This unit introduces the attributes and responsibilities of VIQRC and V5RC coaches.

Learning Outcomes

After completing this unit, a coach should be able to:

  • Recognize that anyone can be a VIQRC or V5RC coach
  • Recall the primary role of a VIQRC or V5RC coach
  • Describe the responsibilities of a VIQRC or V5RC coach
  • List some actions that VIQRC and V5RC coaches must avoid

Coach Attributes and Responsibilities

REC Foundation coaches come from all sorts of backgrounds, with a wide range of prior experience and knowledge. Anyone who is passionate about fostering student-centered learning can be a successful VIQRC or V5RC coach!

Read the first few sections of the article “VEX Coaches Start Here” (VIQRC Library / V5RC Library) now, and stop when you get to the interviews with coaches (although you might want to return to this article later, because there’s lots of great content that we’re not referencing in this course!).
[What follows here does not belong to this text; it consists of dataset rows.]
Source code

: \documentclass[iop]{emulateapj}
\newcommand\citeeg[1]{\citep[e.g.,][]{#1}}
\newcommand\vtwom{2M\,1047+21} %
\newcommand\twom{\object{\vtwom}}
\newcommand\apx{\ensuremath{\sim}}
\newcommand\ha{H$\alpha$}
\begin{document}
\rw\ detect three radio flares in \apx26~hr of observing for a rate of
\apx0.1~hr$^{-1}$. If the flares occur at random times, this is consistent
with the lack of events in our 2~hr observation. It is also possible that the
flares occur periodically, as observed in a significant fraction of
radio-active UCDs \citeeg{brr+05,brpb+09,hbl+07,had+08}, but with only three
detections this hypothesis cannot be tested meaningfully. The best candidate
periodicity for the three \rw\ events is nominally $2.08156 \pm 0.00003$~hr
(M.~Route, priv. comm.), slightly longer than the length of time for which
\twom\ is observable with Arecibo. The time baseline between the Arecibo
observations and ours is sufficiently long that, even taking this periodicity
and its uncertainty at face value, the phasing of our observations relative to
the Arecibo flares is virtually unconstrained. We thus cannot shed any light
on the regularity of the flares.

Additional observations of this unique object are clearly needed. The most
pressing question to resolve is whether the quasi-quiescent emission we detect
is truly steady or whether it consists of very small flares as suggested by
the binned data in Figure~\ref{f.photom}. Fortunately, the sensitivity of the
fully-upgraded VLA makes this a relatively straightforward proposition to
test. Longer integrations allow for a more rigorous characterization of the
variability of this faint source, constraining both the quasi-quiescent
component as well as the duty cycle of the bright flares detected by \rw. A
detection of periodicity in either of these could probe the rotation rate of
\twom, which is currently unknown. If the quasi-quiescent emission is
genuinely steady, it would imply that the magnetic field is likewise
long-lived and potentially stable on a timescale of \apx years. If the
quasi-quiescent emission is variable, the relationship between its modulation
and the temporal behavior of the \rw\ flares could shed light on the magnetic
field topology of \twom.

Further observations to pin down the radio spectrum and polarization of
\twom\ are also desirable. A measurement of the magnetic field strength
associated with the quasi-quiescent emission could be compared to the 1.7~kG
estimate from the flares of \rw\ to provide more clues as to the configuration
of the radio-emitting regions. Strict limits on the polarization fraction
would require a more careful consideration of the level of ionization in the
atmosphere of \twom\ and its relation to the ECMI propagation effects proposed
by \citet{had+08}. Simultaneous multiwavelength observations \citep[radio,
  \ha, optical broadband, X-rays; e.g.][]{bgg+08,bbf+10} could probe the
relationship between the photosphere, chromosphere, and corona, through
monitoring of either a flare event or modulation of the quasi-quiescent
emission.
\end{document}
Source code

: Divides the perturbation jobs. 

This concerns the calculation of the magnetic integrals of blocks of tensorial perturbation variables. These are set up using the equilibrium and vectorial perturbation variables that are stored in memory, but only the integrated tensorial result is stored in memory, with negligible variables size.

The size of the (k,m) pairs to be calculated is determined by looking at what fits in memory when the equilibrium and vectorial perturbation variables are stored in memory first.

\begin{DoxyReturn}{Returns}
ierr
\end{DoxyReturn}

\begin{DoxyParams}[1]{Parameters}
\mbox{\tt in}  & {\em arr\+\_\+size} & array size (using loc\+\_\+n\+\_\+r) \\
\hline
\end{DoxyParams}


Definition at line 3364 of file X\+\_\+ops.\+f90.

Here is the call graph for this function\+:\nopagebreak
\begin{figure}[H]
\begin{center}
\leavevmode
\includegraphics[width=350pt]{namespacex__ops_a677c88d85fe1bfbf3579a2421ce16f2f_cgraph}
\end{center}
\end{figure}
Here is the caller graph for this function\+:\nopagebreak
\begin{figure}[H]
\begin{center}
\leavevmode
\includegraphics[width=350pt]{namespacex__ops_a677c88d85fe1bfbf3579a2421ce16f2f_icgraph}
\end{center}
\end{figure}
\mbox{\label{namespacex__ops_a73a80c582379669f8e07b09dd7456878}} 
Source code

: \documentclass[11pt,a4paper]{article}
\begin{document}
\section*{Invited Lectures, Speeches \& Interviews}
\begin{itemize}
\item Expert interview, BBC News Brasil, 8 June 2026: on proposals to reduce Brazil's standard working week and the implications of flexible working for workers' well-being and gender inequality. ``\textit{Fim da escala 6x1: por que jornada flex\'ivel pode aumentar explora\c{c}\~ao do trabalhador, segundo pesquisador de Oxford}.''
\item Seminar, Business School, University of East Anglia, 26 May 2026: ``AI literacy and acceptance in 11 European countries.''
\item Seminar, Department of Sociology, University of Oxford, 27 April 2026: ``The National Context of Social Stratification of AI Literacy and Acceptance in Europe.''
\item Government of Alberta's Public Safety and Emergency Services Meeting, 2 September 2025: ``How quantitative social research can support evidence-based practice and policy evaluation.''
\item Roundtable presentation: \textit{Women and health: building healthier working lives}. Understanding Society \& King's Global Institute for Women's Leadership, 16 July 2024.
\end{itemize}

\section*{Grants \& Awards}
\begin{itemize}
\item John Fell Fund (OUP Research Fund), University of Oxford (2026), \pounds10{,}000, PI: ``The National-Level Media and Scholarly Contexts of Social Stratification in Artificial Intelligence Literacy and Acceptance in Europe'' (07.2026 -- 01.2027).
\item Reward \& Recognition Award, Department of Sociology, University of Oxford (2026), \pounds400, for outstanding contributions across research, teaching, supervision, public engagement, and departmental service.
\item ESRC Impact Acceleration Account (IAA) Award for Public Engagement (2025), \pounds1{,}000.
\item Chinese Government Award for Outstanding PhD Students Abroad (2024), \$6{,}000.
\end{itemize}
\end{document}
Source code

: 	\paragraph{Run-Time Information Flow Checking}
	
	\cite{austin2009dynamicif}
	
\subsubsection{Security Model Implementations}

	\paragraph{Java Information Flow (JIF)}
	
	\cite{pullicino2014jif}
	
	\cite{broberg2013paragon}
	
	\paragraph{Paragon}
Then read the article “What Does a VEX Coach Do?” (VIQRC Library / V5RC Library).

  • Learn who can become a coach
  • Read about the role of a VIQRC or V5RC coach
  • Review a list of the main responsibilities of a VIQRC or V5RC coach
  • Learn about things a VIQRC or V5RC coach can never do

When you’re done, return here to check your understanding of what you’ve learned.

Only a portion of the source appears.